Source texts of formatted documents:
****************************************

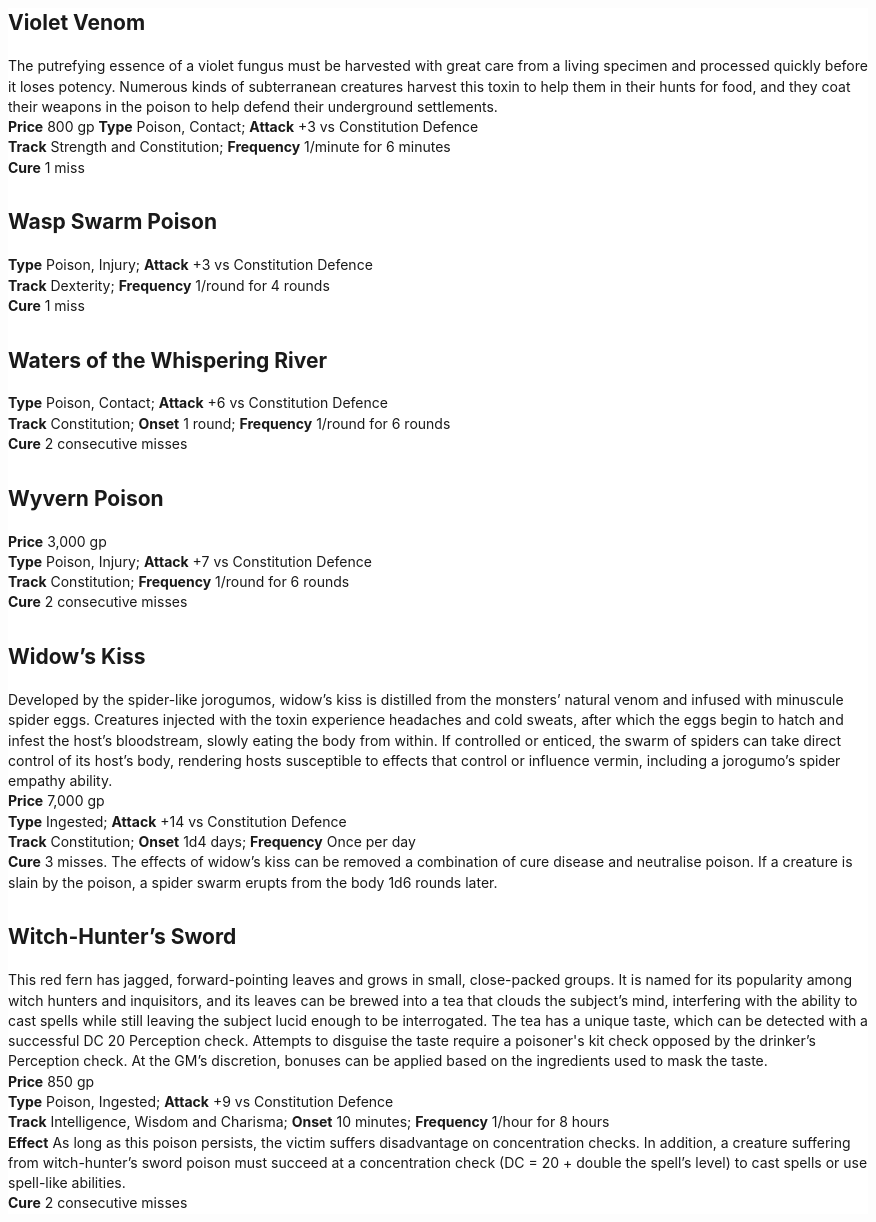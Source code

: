 ## Violet Venom
The putrefying essence of a violet fungus must be harvested with great care from a living specimen and processed quickly before it loses potency. Numerous kinds of subterranean creatures harvest this toxin to help them in their hunts for food, and they coat their weapons in the poison to help defend their underground settlements.<br>
**Price** 800 gp
**Type** Poison, Contact; **Attack** +3 vs Constitution Defence<br>
**Track** Strength and Constitution; **Frequency** 1/minute for 6 minutes<br>
**Cure** 1 miss

## Wasp Swarm Poison
**Type** Poison, Injury; **Attack** +3 vs Constitution Defence<br>
**Track** Dexterity; **Frequency** 1/round for 4 rounds<br>
**Cure** 1 miss

## Waters of the Whispering River
**Type** Poison, Contact; **Attack** +6 vs Constitution Defence<br>
**Track** Constitution; **Onset** 1 round; **Frequency** 1/round for 6 rounds<br>
**Cure** 2 consecutive misses

## Wyvern Poison
**Price** 3,000 gp<br>
**Type** Poison, Injury; **Attack** +7 vs Constitution Defence<br>
**Track** Constitution; **Frequency** 1/round for 6 rounds<br>
**Cure** 2 consecutive misses

## Widow’s Kiss
Developed by the spider-like jorogumos, widow’s kiss is distilled from the monsters’ natural venom and infused with minuscule spider eggs. Creatures injected with the toxin experience headaches and cold sweats, after which the eggs begin to hatch and infest the host’s bloodstream, slowly eating the body from within. If controlled or enticed, the swarm of spiders can take direct control of its host’s body, rendering hosts susceptible to effects that control or influence vermin, including a jorogumo’s spider empathy ability.<br>
**Price** 7,000 gp<br>
**Type** Ingested; **Attack** +14 vs Constitution Defence<br>
**Track** Constitution; **Onset** 1d4 days; **Frequency** Once per day<br>
**Cure** 3 misses. The effects of widow’s kiss can be removed a combination of cure disease and neutralise poison. If a creature is slain by the poison, a spider swarm erupts from the body 1d6 rounds later.

## Witch-Hunter’s Sword
This red fern has jagged, forward-pointing leaves and grows in small, close-packed groups. It is named for its popularity among witch hunters and inquisitors, and its leaves can be brewed into a tea that clouds the subject’s mind, interfering with the ability to cast spells while still leaving the subject lucid enough to be interrogated. The tea has a unique taste, which can be detected with a successful DC 20 Perception check. Attempts to disguise the taste require a poisoner's kit check opposed by the drinker’s Perception check. At the GM’s discretion, bonuses can be applied based on the ingredients used to mask the taste.<br>
**Price** 850 gp<br>
**Type** Poison, Ingested; **Attack** +9 vs Constitution Defence<br>
**Track** Intelligence, Wisdom and Charisma; **Onset** 10 minutes; **Frequency** 1/hour for 8 hours<br>
**Effect** As long as this poison persists, the victim suffers disadvantage on concentration checks. In addition, a creature suffering from witch-hunter’s sword poison must succeed at a concentration check (DC = 20 + double the spell’s level) to cast spells or use spell-like abilities.<br>
**Cure** 2 consecutive misses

****************************************

◆ Exercise prompt ◆
Find "Attack" in the data above. Report each line where it appears.

◆ Task result ◆
**Type** Poison, Contact; **Attack** +3 vs Constitution Defence<br>
**Type** Poison, Injury; **Attack** +3 vs Constitution Defence<br>
**Type** Poison, Contact; **Attack** +6 vs Constitution Defence<br>
**Type** Poison, Injury; **Attack** +7 vs Constitution Defence<br>
**Type** Ingested; **Attack** +14 vs Constitution Defence<br>
**Type** Poison, Ingested; **Attack** +9 vs Constitution Defence<br>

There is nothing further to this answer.